**What is needed**
Among the entries below, which lines include the string "Forwarded"? Show each one.

Plain-text document sources:
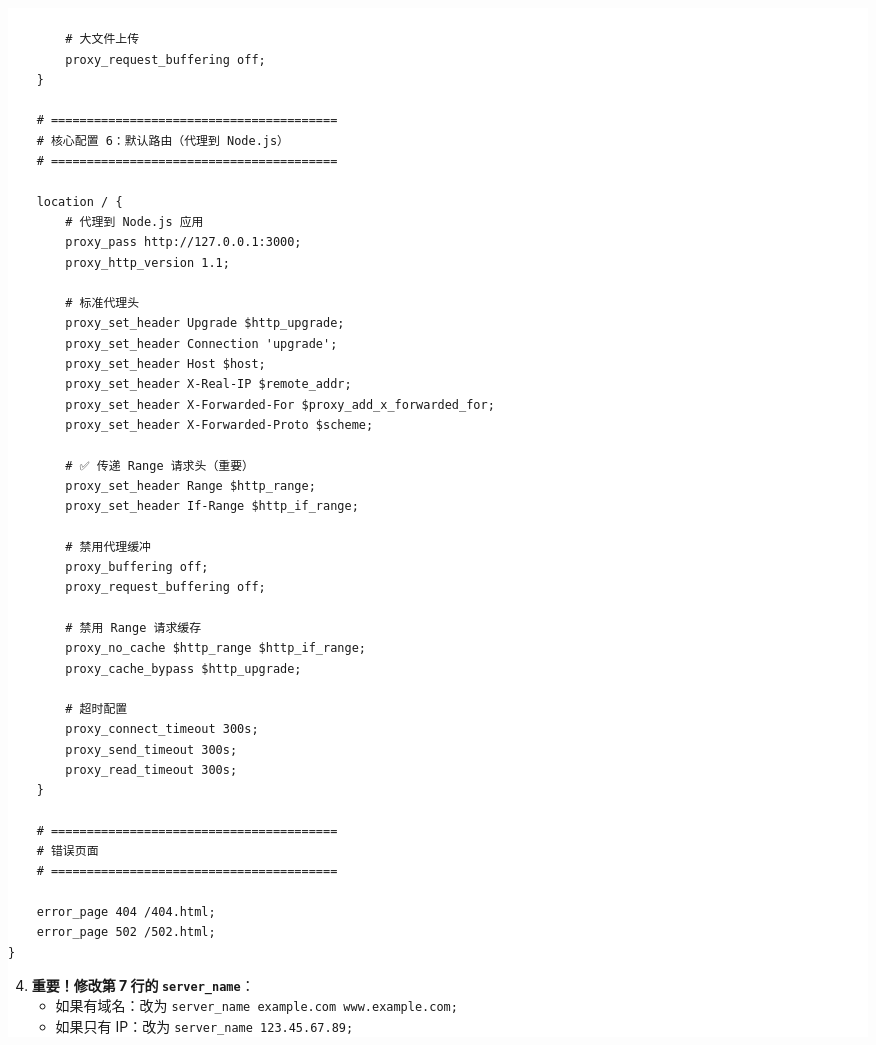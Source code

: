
 ```nginx
        
        # 大文件上传
        proxy_request_buffering off;
    }
    
    # ========================================
    # 核心配置 6：默认路由（代理到 Node.js）
    # ========================================
    
    location / {
        # 代理到 Node.js 应用
        proxy_pass http://127.0.0.1:3000;
        proxy_http_version 1.1;
        
        # 标准代理头
        proxy_set_header Upgrade $http_upgrade;
        proxy_set_header Connection 'upgrade';
        proxy_set_header Host $host;
        proxy_set_header X-Real-IP $remote_addr;
        proxy_set_header X-Forwarded-For $proxy_add_x_forwarded_for;
        proxy_set_header X-Forwarded-Proto $scheme;
        
        # ✅ 传递 Range 请求头（重要）
        proxy_set_header Range $http_range;
        proxy_set_header If-Range $http_if_range;
        
        # 禁用代理缓冲
        proxy_buffering off;
        proxy_request_buffering off;
        
        # 禁用 Range 请求缓存
        proxy_no_cache $http_range $http_if_range;
        proxy_cache_bypass $http_upgrade;
        
        # 超时配置
        proxy_connect_timeout 300s;
        proxy_send_timeout 300s;
        proxy_read_timeout 300s;
    }
    
    # ========================================
    # 错误页面
    # ========================================
    
    error_page 404 /404.html;
    error_page 502 /502.html;
}
```

4. **重要！修改第 7 行的 `server_name`**：
   - 如果有域名：改为 `server_name example.com www.example.com;`
   - 如果只有 IP：改为 `server_name 123.45.67.89;`
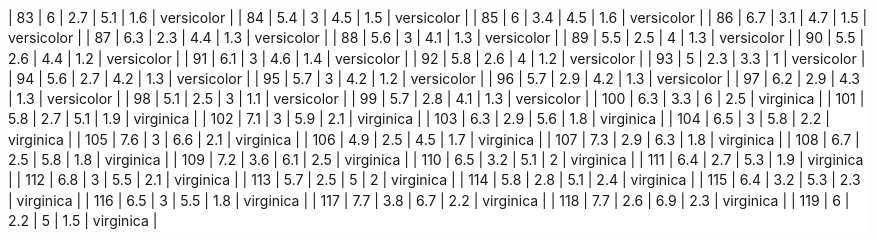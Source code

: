 |  83 |            6   |           2.7 |            5.1 |           1.6 | versicolor |
|  84 |            5.4 |           3   |            4.5 |           1.5 | versicolor |
|  85 |            6   |           3.4 |            4.5 |           1.6 | versicolor |
|  86 |            6.7 |           3.1 |            4.7 |           1.5 | versicolor |
|  87 |            6.3 |           2.3 |            4.4 |           1.3 | versicolor |
|  88 |            5.6 |           3   |            4.1 |           1.3 | versicolor |
|  89 |            5.5 |           2.5 |            4   |           1.3 | versicolor |
|  90 |            5.5 |           2.6 |            4.4 |           1.2 | versicolor |
|  91 |            6.1 |           3   |            4.6 |           1.4 | versicolor |
|  92 |            5.8 |           2.6 |            4   |           1.2 | versicolor |
|  93 |            5   |           2.3 |            3.3 |           1   | versicolor |
|  94 |            5.6 |           2.7 |            4.2 |           1.3 | versicolor |
|  95 |            5.7 |           3   |            4.2 |           1.2 | versicolor |
|  96 |            5.7 |           2.9 |            4.2 |           1.3 | versicolor |
|  97 |            6.2 |           2.9 |            4.3 |           1.3 | versicolor |
|  98 |            5.1 |           2.5 |            3   |           1.1 | versicolor |
|  99 |            5.7 |           2.8 |            4.1 |           1.3 | versicolor |
| 100 |            6.3 |           3.3 |            6   |           2.5 | virginica  |
| 101 |            5.8 |           2.7 |            5.1 |           1.9 | virginica  |
| 102 |            7.1 |           3   |            5.9 |           2.1 | virginica  |
| 103 |            6.3 |           2.9 |            5.6 |           1.8 | virginica  |
| 104 |            6.5 |           3   |            5.8 |           2.2 | virginica  |
| 105 |            7.6 |           3   |            6.6 |           2.1 | virginica  |
| 106 |            4.9 |           2.5 |            4.5 |           1.7 | virginica  |
| 107 |            7.3 |           2.9 |            6.3 |           1.8 | virginica  |
| 108 |            6.7 |           2.5 |            5.8 |           1.8 | virginica  |
| 109 |            7.2 |           3.6 |            6.1 |           2.5 | virginica  |
| 110 |            6.5 |           3.2 |            5.1 |           2   | virginica  |
| 111 |            6.4 |           2.7 |            5.3 |           1.9 | virginica  |
| 112 |            6.8 |           3   |            5.5 |           2.1 | virginica  |
| 113 |            5.7 |           2.5 |            5   |           2   | virginica  |
| 114 |            5.8 |           2.8 |            5.1 |           2.4 | virginica  |
| 115 |            6.4 |           3.2 |            5.3 |           2.3 | virginica  |
| 116 |            6.5 |           3   |            5.5 |           1.8 | virginica  |
| 117 |            7.7 |           3.8 |            6.7 |           2.2 | virginica  |
| 118 |            7.7 |           2.6 |            6.9 |           2.3 | virginica  |
| 119 |            6   |           2.2 |            5   |           1.5 | virginica  |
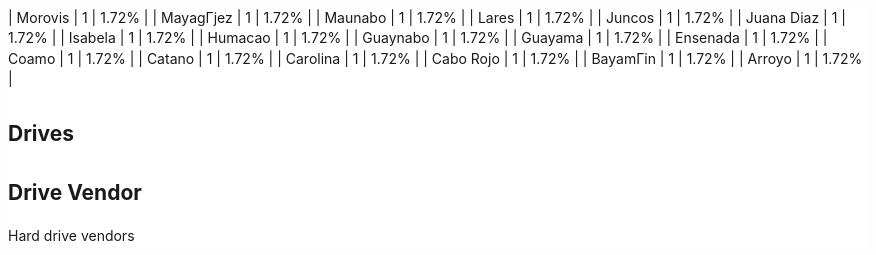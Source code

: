 | Morovis       | 1        | 1.72%   |
| MayagГјez   | 1        | 1.72%   |
| Maunabo       | 1        | 1.72%   |
| Lares         | 1        | 1.72%   |
| Juncos        | 1        | 1.72%   |
| Juana Diaz    | 1        | 1.72%   |
| Isabela       | 1        | 1.72%   |
| Humacao       | 1        | 1.72%   |
| Guaynabo      | 1        | 1.72%   |
| Guayama       | 1        | 1.72%   |
| Ensenada      | 1        | 1.72%   |
| Coamo         | 1        | 1.72%   |
| Catano        | 1        | 1.72%   |
| Carolina      | 1        | 1.72%   |
| Cabo Rojo     | 1        | 1.72%   |
| BayamГіn    | 1        | 1.72%   |
| Arroyo        | 1        | 1.72%   |

Drives
------

Drive Vendor
------------

Hard drive vendors
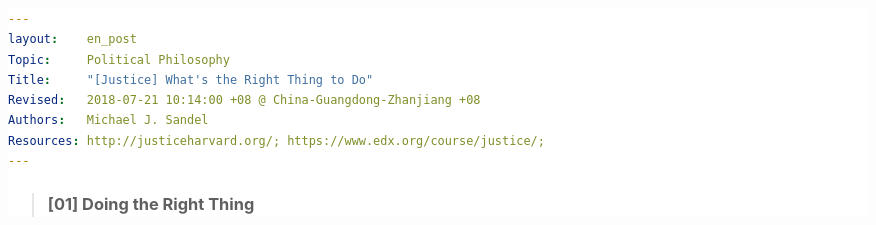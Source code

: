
 ```yaml
---
layout:    en_post
Topic:     Political Philosophy
Title:     "[Justice] What's the Right Thing to Do"
Revised:   2018-07-21 10:14:00 +08 @ China-Guangdong-Zhanjiang +08
Authors:   Michael J. Sandel
Resources: http://justiceharvard.org/; https://www.edx.org/course/justice/;
---
```


> ### [01] Doing the Right Thing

**Answer to the problem**
        proxy_set_header X-Forwarded-For $proxy_add_x_forwarded_for;
        proxy_set_header X-Forwarded-Proto $scheme;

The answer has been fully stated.